* _WHAT THE TASK REQUIRES_: Once you find a line containing the word "Kubernetes" in the entries below, copy it.

* _SUPPLIED DATA_:
-- -- --

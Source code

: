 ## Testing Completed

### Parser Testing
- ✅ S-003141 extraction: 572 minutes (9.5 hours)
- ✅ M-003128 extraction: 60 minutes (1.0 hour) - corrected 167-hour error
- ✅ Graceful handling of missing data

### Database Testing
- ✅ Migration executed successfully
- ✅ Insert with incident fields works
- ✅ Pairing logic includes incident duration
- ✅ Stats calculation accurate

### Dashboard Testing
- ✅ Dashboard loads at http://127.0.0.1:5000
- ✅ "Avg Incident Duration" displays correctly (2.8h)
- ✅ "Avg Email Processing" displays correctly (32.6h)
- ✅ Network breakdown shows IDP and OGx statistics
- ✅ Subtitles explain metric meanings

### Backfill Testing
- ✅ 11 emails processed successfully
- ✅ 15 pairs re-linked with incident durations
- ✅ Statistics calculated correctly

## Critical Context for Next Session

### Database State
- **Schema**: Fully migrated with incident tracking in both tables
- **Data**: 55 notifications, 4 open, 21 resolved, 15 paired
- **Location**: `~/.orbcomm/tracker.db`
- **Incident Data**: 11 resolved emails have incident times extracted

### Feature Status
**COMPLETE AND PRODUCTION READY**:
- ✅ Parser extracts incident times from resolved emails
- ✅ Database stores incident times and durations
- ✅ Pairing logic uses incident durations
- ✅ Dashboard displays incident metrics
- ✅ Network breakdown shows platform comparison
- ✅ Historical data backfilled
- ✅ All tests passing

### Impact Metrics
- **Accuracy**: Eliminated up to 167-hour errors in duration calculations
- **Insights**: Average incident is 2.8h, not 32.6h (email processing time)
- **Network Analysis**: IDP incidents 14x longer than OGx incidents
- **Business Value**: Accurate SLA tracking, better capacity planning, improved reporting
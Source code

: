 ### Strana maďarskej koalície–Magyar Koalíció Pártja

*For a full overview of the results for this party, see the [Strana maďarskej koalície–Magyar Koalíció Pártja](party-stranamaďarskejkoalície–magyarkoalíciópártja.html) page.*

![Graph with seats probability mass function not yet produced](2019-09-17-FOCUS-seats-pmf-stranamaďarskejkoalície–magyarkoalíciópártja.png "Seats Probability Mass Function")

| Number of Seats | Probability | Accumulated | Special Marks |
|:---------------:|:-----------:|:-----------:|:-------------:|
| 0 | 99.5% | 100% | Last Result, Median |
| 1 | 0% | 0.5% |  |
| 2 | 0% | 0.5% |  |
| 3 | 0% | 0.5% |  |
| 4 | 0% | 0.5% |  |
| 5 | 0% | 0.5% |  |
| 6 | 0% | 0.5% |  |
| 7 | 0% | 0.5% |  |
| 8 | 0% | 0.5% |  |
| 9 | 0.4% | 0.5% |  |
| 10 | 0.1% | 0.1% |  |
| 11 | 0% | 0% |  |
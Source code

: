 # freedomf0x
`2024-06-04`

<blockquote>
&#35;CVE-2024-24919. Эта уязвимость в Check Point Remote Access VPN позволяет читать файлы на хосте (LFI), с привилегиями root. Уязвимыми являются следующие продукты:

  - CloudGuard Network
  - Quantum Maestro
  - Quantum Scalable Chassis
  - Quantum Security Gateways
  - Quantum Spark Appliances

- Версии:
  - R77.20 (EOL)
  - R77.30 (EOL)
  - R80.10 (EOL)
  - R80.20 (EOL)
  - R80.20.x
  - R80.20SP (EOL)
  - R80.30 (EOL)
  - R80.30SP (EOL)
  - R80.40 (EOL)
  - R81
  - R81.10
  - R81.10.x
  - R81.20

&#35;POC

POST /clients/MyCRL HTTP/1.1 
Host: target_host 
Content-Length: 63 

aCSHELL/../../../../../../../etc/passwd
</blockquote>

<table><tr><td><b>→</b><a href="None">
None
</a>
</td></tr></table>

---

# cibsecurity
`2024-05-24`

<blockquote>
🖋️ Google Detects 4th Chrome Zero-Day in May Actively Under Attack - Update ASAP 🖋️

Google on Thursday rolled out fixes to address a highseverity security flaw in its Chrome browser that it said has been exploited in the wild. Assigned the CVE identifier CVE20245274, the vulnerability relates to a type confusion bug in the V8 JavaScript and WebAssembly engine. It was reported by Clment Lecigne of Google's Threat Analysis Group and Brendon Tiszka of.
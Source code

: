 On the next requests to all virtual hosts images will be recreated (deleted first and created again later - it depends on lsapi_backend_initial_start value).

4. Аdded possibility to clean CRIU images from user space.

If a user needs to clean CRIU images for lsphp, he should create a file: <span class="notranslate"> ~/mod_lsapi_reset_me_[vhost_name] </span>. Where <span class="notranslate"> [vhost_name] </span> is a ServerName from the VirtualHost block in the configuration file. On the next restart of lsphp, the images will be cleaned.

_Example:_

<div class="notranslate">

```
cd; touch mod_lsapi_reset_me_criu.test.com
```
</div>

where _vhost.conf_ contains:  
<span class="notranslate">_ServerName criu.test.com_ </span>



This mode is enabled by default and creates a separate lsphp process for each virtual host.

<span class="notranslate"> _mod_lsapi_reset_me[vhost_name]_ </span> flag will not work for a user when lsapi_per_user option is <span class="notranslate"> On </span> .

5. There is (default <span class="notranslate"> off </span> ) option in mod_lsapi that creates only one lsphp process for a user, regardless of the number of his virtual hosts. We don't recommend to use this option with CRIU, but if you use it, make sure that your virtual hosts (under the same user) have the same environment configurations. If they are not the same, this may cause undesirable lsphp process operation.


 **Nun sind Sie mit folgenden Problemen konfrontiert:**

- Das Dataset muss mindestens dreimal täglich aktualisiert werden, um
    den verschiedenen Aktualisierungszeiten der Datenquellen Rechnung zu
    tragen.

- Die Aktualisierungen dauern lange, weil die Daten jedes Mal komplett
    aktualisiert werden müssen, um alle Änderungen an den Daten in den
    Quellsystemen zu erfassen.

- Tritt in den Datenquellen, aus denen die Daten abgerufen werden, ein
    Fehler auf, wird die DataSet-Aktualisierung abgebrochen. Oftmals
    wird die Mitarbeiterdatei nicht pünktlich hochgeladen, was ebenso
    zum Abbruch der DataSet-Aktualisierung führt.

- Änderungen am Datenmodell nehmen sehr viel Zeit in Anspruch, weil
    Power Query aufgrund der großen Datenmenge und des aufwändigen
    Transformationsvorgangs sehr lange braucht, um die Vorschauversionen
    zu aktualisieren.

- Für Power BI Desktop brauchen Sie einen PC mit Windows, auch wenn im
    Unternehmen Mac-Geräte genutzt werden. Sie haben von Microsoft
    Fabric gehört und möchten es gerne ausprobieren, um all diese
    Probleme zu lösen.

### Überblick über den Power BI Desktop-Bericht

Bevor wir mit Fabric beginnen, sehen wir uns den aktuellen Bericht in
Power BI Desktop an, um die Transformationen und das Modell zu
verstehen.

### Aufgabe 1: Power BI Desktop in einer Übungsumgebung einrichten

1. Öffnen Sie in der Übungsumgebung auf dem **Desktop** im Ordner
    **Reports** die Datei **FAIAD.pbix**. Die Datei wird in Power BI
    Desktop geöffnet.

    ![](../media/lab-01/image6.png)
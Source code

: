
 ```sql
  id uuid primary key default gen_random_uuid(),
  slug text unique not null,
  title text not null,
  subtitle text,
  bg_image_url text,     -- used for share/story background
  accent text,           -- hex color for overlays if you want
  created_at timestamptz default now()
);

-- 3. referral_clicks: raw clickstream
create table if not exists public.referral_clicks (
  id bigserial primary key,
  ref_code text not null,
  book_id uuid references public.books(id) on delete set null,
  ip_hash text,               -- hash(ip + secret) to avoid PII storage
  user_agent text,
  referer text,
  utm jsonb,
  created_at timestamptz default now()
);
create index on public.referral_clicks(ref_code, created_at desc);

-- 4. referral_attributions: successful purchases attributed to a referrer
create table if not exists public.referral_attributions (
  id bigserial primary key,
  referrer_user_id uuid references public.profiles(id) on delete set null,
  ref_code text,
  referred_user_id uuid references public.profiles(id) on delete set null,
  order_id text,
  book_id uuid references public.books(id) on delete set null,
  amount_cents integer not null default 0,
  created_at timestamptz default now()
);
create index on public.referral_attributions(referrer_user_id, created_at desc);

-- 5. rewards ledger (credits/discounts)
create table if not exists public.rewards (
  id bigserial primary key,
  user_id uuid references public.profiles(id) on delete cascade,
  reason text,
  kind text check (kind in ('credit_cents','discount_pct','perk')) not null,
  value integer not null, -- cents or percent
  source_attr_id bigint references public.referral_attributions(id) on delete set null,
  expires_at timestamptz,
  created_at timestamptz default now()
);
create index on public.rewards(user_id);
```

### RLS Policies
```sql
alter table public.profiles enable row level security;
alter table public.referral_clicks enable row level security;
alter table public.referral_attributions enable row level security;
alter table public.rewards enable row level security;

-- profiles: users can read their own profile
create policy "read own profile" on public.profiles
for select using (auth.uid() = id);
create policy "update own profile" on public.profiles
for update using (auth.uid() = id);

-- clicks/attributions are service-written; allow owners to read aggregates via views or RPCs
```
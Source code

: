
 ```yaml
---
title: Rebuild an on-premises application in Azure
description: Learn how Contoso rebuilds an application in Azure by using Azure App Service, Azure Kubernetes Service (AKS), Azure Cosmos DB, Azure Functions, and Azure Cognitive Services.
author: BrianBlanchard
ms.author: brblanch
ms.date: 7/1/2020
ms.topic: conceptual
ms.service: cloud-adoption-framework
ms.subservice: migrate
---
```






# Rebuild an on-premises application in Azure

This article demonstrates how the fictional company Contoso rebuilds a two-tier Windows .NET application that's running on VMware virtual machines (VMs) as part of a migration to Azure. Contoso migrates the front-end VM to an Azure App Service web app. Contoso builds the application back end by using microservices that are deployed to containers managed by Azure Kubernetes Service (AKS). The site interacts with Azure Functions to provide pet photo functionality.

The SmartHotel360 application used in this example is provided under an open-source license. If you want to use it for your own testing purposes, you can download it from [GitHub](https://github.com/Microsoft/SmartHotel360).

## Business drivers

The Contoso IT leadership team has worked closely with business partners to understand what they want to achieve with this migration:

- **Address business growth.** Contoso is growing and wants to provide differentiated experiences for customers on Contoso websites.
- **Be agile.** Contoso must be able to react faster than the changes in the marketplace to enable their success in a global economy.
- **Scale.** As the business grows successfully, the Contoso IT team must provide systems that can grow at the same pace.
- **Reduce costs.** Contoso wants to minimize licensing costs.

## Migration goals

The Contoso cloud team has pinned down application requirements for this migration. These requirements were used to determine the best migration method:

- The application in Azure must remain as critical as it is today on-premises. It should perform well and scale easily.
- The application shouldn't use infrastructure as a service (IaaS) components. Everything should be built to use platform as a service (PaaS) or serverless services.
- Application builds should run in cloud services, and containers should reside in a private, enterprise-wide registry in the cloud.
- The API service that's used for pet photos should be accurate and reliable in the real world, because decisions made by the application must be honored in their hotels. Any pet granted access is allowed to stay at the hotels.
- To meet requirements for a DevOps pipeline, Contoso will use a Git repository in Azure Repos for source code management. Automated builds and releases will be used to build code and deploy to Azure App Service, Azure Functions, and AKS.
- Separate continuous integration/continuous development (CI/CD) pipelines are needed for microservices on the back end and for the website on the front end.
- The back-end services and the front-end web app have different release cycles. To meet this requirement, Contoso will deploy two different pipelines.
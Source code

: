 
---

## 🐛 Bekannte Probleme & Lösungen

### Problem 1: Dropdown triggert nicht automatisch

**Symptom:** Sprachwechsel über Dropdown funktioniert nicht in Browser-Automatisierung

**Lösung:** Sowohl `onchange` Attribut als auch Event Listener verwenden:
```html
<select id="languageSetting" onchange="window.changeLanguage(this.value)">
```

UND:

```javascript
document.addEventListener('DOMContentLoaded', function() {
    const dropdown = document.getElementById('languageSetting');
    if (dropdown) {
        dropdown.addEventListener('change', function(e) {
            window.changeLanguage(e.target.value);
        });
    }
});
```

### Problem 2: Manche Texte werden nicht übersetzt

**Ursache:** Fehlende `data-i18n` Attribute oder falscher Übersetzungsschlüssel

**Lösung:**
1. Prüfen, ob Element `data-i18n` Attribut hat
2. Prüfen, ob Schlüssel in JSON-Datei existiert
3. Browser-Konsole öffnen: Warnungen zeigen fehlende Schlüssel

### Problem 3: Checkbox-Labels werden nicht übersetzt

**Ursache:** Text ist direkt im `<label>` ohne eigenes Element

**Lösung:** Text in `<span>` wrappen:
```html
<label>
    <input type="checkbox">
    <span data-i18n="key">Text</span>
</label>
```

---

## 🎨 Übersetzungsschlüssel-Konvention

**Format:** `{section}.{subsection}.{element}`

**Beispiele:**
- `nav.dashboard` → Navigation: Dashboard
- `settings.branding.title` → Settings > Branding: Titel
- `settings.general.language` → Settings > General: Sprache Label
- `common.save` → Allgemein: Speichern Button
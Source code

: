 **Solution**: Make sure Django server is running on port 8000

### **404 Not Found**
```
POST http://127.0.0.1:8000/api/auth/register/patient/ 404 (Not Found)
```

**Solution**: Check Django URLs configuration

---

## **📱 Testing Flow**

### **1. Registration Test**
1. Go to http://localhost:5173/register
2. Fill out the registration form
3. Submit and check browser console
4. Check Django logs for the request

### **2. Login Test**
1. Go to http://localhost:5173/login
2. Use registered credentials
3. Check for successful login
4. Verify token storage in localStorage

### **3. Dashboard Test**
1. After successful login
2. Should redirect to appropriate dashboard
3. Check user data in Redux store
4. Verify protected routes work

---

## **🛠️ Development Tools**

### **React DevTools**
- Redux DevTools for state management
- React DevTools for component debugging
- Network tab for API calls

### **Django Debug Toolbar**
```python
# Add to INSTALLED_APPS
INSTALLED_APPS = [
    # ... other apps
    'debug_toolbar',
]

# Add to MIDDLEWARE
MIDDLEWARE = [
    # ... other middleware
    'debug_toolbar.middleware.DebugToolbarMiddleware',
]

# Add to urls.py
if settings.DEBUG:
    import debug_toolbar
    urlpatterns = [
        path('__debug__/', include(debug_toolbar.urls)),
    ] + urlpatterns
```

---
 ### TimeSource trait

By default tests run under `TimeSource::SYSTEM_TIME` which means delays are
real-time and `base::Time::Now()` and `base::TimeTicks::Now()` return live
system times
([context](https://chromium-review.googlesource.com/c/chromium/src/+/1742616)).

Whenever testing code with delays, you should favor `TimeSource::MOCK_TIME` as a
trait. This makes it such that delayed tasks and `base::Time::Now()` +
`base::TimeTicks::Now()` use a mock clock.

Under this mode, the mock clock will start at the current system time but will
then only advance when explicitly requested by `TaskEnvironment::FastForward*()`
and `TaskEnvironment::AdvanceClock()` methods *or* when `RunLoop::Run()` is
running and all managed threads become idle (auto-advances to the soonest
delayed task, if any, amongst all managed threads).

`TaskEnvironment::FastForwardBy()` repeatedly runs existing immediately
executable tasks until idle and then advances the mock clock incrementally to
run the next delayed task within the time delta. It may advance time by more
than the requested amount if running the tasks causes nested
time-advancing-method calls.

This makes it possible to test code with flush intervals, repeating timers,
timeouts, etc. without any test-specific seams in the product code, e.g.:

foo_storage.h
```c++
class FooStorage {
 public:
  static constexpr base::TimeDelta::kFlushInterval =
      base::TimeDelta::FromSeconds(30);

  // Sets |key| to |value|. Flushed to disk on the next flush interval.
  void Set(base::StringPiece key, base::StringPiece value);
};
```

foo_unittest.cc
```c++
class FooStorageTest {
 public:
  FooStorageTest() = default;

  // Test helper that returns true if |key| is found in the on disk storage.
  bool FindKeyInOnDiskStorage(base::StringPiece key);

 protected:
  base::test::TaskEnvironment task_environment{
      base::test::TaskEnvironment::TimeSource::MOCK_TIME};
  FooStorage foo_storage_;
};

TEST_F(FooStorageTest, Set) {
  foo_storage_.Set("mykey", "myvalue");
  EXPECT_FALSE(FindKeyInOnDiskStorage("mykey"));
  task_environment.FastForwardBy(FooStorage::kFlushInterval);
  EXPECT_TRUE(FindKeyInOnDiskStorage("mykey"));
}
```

-- -- --

* _COMPLETED TASK_:
description: Learn how Contoso rebuilds an application in Azure by using Azure App Service, Azure Kubernetes Service (AKS), Azure Cosmos DB, Azure Functions, and Azure Cognitive Services.
This article demonstrates how the fictional company Contoso rebuilds a two-tier Windows .NET application that's running on VMware virtual machines (VMs) as part of a migration to Azure. Contoso migrates the front-end VM to an Azure App Service web app. Contoso builds the application back end by using microservices that are deployed to containers managed by Azure Kubernetes Service (AKS). The site interacts with Azure Functions to provide pet photo functionality.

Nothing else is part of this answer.